If you aren’t in the bathroom yet the pelvic floor and External Urethral Sphincter should remain active and the Detrusor and Internal Urethral Sphincter should remain relaxed, keeping the urine in the bladder. The external urethral sphincter is part of the pelvic floor muscles and is a skeletal muscle which functions under voluntary control. The internal urethral sphincter is an autonomic muscle which means that it functions automatically via feedback loops. The pelvic floor muscles are controlled by the Pudendal nerve (S2-4). Insufficient pelvic floor strength or mobility will limit the signal sent to the Detrusor and be ineffective in preventing the Detrusor contraction and emptying of the bladder resulting in an unexpected and undesired void - incontinence.


When you do arrive in the bathroom and are ready to urinate, the pelvic floor muscles relax. This sends a signal via the nervous system to the Detrusor which contracts, emptying the bladder through the urethra and into the toilet. The bladder may have a small amount of urine after voiding. This is called a post-void residual, or PVR, and should be 50mL or less. This amount does increase with age and hormone changes and under 100mL after menopause is acceptable.

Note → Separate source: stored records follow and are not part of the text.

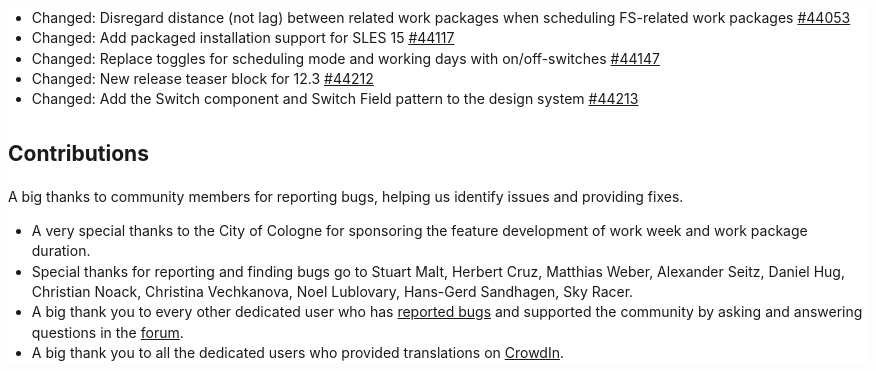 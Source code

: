 - Changed: Disregard distance (not lag) between related work packages when scheduling FS-related work packages [#44053](https://community.openproject.org/wp/44053)
- Changed: Add packaged installation support for SLES 15 [#44117](https://community.openproject.org/wp/44117)
- Changed: Replace toggles for scheduling mode and working days with on/off-switches [#44147](https://community.openproject.org/wp/44147)
- Changed: New release teaser block for 12.3 [#44212](https://community.openproject.org/wp/44212)
- Changed: Add the Switch component and Switch Field pattern to the design system [#44213](https://community.openproject.org/wp/44213)

## Contributions

A big thanks to community members for reporting bugs, helping us identify issues and providing fixes.

- A very special thanks to the City of Cologne for sponsoring the feature development of work week and work package duration.
- Special thanks for reporting and finding bugs go to Stuart Malt, Herbert Cruz, Matthias Weber, Alexander Seitz, Daniel Hug, Christian Noack, Christina Vechkanova, Noel Lublovary, Hans-Gerd Sandhagen, Sky Racer.
- A big thank you to every other dedicated user who has [reported bugs](../../../development/report-a-bug) and supported the community by asking and answering questions in the [forum](https://community.openproject.org/projects/openproject/boards).
- A big thank you to all the dedicated users who provided translations on [CrowdIn](https://crowdin.com/projects/opf).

Normal bladder function should consist of: voiding every 3-4 hours during waking hours, waking from sleep to void 0-1x/night, no straining or pushing to void, no pain with filling or voiding, and PVR less than 50mL.


Our habits, medications, diet and other medical conditions can affect the ability of the bladder and pelvic floor to function optimally. Habits such as prolonged holding for work (I’m talking to you teachers!) can increase the amount of stretch the bladder allows and limits the ability to contract. Think of the bladder like a rubber band. If you are consistently holding the rubber band at its max capacity it will lose some elasticity and won’t shrink back to its original size. Medications can affect the nervous system, contractility or expansion of the bladder, closure of the Internal Urethral Sphincter or cognitive function and motor control of the entire body . Medications can be used for treat bladder dysfunction or cause a bladder dysfunction as a side effect. Diet influences the bladder in several ways. Inadequate water intake can increase irritability of the bladder lining and leads to more frequent detrusor contractions and urinating. Fluids which are very acidic, high in sugar content or diuretics will increase the frequency of urination. A few medical conditions that affect bladder function include Diabetes, Parkinson’s Disease, Multiple Sclerosis, UTIs, nerve/back injuries, Lymphedema, breastfeeding/pregnancy, Menopause, Hypertension and other Cardiac conditions, and constipation.


The whole body should be evaluated when a person reports urinary symptoms. A thorough history including medications, nutrition, physical activity, toileting habits should be discussed as well as a physical examination of the pelvic floor and surrounding muscle function. With all of this information a pelvic health PT can help you regain optimal bladder function and return to your life without your bladder getting in the way.


References:


Benson, J.T. (1989). Neurophysiologic control of lower urinary tract. Obstetrics and gynecology clinics of North America, 16(4), 733-752

Gray, M., Rayome, R., & Moore, K (1995). The Urethral Sphincter: an update. Urologic Nursing, 15(2), 40-53.

Mahfouz, W., Al Afraa, T., Campeau, L., & Corcos, J. (2012). Normal urodynamic parameters in women. International Urogynecology Journal, 23(3), 269-277.

Torrens M, Morrison JFB. The Physiology of the Lower Urinary Tract. New York: Springer-Verlag; 1987.

Wall, L. Norton, P., & Delancey, J.O. (1993). Anatomy and physiology of the lower urinary tract. Practical Urogynecology. Baltimore: Williams and Wilkins.